1. What is a Spring Event?
Spring provides a built-in event-driven programming model that allows different parts of your application to communicate without being tightly coupled.
An event in Spring is an object that carries information about something that has happened, and it is published to notify interested listeners.
Examples:
- User registered → send a welcome email
- Order placed → reduce stock, send notification
- File uploaded → trigger background processing
This is based on the Observer design pattern, where publishers don’t know who listens, and listeners don’t care who publishes.
2. How does it work?
The workflow looks like this:
- Event creation
-
A class extending
ApplicationEvent
(or any custom POJO since Spring 4.2).- Event publishing
-
Use
ApplicationEventPublisher
to publish events.- Event listening
-
Create a listener using
@EventListener
(orApplicationListener
).- Event handling
Spring’s
ApplicationEventMulticaster
dispatches the event to listeners.
3. When and When Not to Use It?
When to use:
- To decouple business logic. Example: a user service should not know how notifications or emails are handled.
- For side effects after main actions (logging, auditing, sending alerts).
- For extensibility, where other modules can subscribe without modifying the core logic.
When not to use:
- For core business workflows where ordering and transaction boundaries are critical.
- For synchronous dependencies that must always run. Example: payment → order confirmation → invoice. These should be service calls, not events.
- For complex orchestration. Consider messaging solutions (Kafka, RabbitMQ, etc.) instead.
4. How to Create and Publish an Event
Example Domain: User Registration
a) Create an Event (Custom POJO)
public class UserRegisteredEvent {
private final String email;
public UserRegisteredEvent(String email) {
this.email = email;
}
public String getEmail() {
return email;
}
}
b) Publish an Event (Same Thread)
import org.springframework.context.ApplicationEventPublisher;
import org.springframework.stereotype.Service;
@Service
public class UserService {
private final ApplicationEventPublisher publisher;
public UserService(ApplicationEventPublisher publisher) {
this.publisher = publisher;
}
public void registerUser(String email) {
// main logic
System.out.println("User registered: " + email);
// publish event
publisher.publishEvent(new UserRegisteredEvent(email));
}
}
Note: By default, events are synchronous.

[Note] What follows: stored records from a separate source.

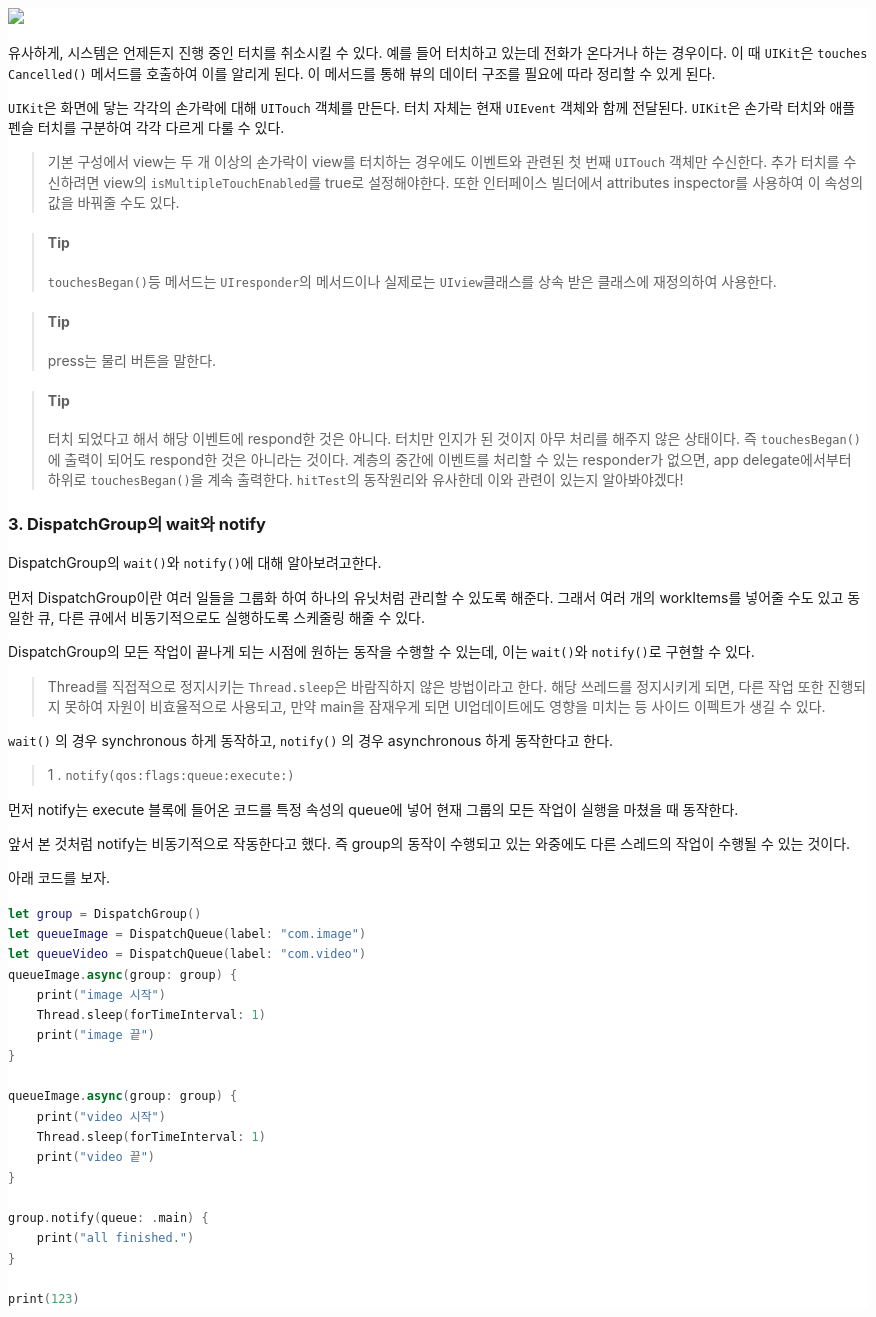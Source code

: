 ![](https://docs-assets.developer.apple.com/published/7c21d852b9/08b952fe-6f46-41eb-8b8a-4830c1d48842.png)

유사하게, 시스템은 언제든지 진행 중인 터치를 취소시킬 수 있다. 예를 들어 터치하고 있는데 전화가 온다거나 하는 경우이다. 이 때 `UIKit`은 `touchesCancelled()` 메서드를 호출하여 이를 알리게 된다. 이 메서드를 통해 뷰의 데이터 구조를 필요에 따라 정리할 수 있게 된다. 

`UIKit`은 화면에 닿는 각각의 손가락에 대해  `UITouch` 객체를 만든다. 터치 자체는 현재 `UIEvent` 객체와 함께 전달된다. `UIKit`은 손가락 터치와 애플펜슬 터치를 구분하여 각각 다르게 다룰 수 있다. 

> 기본 구성에서 view는 두 개 이상의 손가락이 view를 터치하는 경우에도 이벤트와 관련된 첫 번째 `UITouch` 객체만 수신한다. 추가 터치를 수신하려면 view의 `isMultipleTouchEnabled`를 true로 설정해야한다. 또한 인터페이스 빌더에서 attributes inspector를 사용하여 이 속성의 값을 바꿔줄 수도 있다. 

> #### Tip
> `touchesBegan()`등 메서드는 `UIresponder`의 메서드이나 실제로는 `UIview`클래스를 상속 받은 클래스에 재정의하여 사용한다. 

> #### Tip
> press는 물리 버튼을 말한다. 

> #### Tip
> 터치 되었다고 해서 해당 이벤트에 respond한 것은 아니다. 터치만 인지가 된 것이지 아무 처리를 해주지 않은 상태이다. 즉 `touchesBegan()`에 출력이 되어도 respond한 것은 아니라는 것이다. 
> 계층의 중간에 이벤트를 처리할 수 있는 responder가 없으면, app delegate에서부터 하위로 `touchesBegan()`을 계속 출력한다. 
> `hitTest`의 동작원리와 유사한데 이와 관련이 있는지 알아봐야겠다!


### 3. DispatchGroup의 wait와 notify

DispatchGroup의 `wait()`와 `notify()`에 대해 알아보려고한다.

먼저 DispatchGroup이란 여러 일들을 그룹화 하여 하나의 유닛처럼 관리할 수 있도록 해준다. 그래서 여러 개의 workItems를 넣어줄 수도 있고 동일한 큐, 다른 큐에서 비동기적으로도 실행하도록 스케줄링 해줄 수 있다.

DispatchGroup의 모든 작업이 끝나게 되는 시점에 원하는 동작을 수행할 수 있는데, 이는 `wait()`와 `notify()`로 구현할 수 있다. 

> Thread를 직접적으로 정지시키는 `Thread.sleep`은 바람직하지 않은 방법이라고 한다. 해당 쓰레드를 정지시키게 되면, 다른 작업 또한 진행되지 못하여 자원이 비효율적으로 사용되고, 만약 main을 잠재우게 되면 UI업데이트에도 영향을 미치는 등 사이드 이펙트가 생길 수 있다. 

`wait()` 의 경우 synchronous 하게 동작하고, `notify()` 의 경우 asynchronous 하게 동작한다고 한다. 

> 1 . `notify(qos:flags:queue:execute:)` 

먼저 notify는 execute 블록에 들어온 코드를 특정 속성의 queue에 넣어 현재 그룹의 모든 작업이 실행을 마쳤을 때 동작한다. 

앞서 본 것처럼 notify는 비동기적으로 작동한다고 했다. 즉 group의 동작이 수행되고 있는 와중에도 다른 스레드의 작업이 수행될 수 있는 것이다. 

아래 코드를 보자. 

```swift
let group = DispatchGroup()
let queueImage = DispatchQueue(label: "com.image")
let queueVideo = DispatchQueue(label: "com.video")
queueImage.async(group: group) {
    print("image 시작")
    Thread.sleep(forTimeInterval: 1)
    print("image 끝")
}

queueImage.async(group: group) {
    print("video 시작")
    Thread.sleep(forTimeInterval: 1)
    print("video 끝")
}

group.notify(queue: .main) {
    print("all finished.")
}

print(123)
```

The publisher and listener run in the same thread.
c) Publish an Event (Different Thread – Asynchronous)
Enable async event handling:
import org.springframework.context.annotation.Configuration;
import org.springframework.scheduling.annotation.EnableAsync;
@Configuration
@EnableAsync
public class AsyncConfig {
}
Use @Async
on listener:
import org.springframework.context.event.EventListener;
import org.springframework.scheduling.annotation.Async;
import org.springframework.stereotype.Component;
@Component
public class EmailListener {
@Async
@EventListener
public void handleUserRegistered(UserRegisteredEvent event) {
System.out.println("Sending email to: " + event.getEmail());
}
}
Now, the email sending runs on a separate thread (from Spring’s async executor pool).
5. How to Catch an Event
There are two main approaches:
a) Using @EventListener
import org.springframework.context.event.EventListener;
import org.springframework.stereotype.Component;
@Component
public class WelcomeEmailListener {
@EventListener
public void onUserRegistered(UserRegisteredEvent event) {
System.out.println("Welcome email sent to: " + event.getEmail());
}
}
b) Using ApplicationListener
import org.springframework.context.ApplicationListener;
import org.springframework.stereotype.Component;
@Component
public class AuditLogListener implements ApplicationListener<UserRegisteredEvent> {
@Override
public void onApplicationEvent(UserRegisteredEvent event) {
System.out.println("Audit log: User registered with email " + event.getEmail());
}
}
Summary
- Spring Events help decouple components using an event-driven approach.
- Publisher fires events, and listeners react to them.
- Events are synchronous by default but can be made asynchronous with
@Async
. - Use them for side effects, extensibility, and decoupling, but avoid them in core transactional workflows.